The formula to calculate mark-recapture data is as follows:

M/N=R/C

What do the variables represent?

back 15

M= # marked
N= Population size
R= # of marked individuals that were recaptured
C= Total # captured in second survey

front 16

Rearrange the mark-recapture formula to solve for population size

back 16

N=(M/C)/R

front 17

On a graph, the relationship between individual body size and population density is best described as...

a) linear

b) exponential

back 17

b) exponential

front 18

What is dispersal limitation? What are some examples?

back 18

The absence of a population from suitable habitat because of barriers to dispersal.

  • Water bodies
  • Inhospitable habitats (species specific)
  • Roads
  • Mountains

front 19

What does the basic metapopulation model describe?
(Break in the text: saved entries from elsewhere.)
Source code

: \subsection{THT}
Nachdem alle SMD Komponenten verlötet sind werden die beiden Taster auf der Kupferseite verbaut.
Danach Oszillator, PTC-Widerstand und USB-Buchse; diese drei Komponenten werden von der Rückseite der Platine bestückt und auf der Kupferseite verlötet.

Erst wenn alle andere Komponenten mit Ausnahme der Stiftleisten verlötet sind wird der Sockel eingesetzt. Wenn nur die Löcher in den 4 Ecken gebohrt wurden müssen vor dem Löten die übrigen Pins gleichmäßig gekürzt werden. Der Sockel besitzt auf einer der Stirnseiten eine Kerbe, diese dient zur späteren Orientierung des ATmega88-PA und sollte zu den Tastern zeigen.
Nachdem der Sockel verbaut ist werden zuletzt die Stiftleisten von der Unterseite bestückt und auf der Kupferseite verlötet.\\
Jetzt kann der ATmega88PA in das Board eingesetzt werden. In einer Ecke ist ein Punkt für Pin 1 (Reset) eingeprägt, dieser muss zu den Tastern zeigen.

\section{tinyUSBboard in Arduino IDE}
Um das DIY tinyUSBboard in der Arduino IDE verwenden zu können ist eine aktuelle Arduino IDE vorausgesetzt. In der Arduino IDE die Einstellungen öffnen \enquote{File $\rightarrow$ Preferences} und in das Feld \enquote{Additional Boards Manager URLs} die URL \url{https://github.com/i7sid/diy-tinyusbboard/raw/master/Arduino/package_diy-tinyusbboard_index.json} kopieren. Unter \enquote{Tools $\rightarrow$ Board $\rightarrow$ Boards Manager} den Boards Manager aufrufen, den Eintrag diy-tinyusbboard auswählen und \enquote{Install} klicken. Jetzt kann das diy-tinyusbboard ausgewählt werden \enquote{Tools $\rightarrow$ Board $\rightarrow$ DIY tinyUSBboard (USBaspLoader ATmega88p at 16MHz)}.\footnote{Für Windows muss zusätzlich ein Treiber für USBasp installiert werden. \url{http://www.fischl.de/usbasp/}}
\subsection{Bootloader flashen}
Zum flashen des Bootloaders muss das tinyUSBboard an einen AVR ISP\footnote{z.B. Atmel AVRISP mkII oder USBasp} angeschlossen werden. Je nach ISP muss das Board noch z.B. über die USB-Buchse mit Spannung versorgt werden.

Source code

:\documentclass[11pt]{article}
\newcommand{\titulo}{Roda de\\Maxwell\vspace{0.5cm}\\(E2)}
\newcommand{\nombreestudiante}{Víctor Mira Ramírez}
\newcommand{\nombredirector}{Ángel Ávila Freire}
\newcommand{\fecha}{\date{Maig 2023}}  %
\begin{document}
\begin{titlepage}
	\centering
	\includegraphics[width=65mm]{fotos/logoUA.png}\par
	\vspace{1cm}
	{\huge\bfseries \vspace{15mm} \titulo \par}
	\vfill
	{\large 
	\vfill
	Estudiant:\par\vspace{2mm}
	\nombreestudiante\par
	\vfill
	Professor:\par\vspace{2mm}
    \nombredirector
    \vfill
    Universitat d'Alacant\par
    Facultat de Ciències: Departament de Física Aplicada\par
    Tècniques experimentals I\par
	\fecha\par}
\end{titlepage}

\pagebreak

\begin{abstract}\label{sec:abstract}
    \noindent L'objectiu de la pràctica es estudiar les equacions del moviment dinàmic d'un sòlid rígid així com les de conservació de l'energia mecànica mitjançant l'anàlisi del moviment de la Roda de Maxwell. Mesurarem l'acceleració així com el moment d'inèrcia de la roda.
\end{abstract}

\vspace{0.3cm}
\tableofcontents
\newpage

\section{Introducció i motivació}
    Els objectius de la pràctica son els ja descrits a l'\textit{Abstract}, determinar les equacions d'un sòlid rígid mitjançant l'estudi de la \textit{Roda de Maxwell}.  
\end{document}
What is it best used for?

back 19

A scenario in which there are patches of suitable habitat embedded within a matrix of unsuitable habitat.

front 20

What nuance the source-sink metapopulation model add to the basic model?

back 20

When it is necessary to also consider the quality of patches.

front 21

What makes the landscape metapopulation model so complicated? Why might we not use it if it theoretically provides the most nuanced results?

back 21

The consideration of quality differences in suitable patches AND in the surrounding matrix.

The quality of the matrix is sometimes not necessary to consider (e.g., terrestrial species on an isolated island or fish in an enclosed pond)

front 22

What is the basic metapopulation model best used for?

back 22

Emphasizing how colonization and extinction events can affect the proportion of total suitable habitats that are occupied.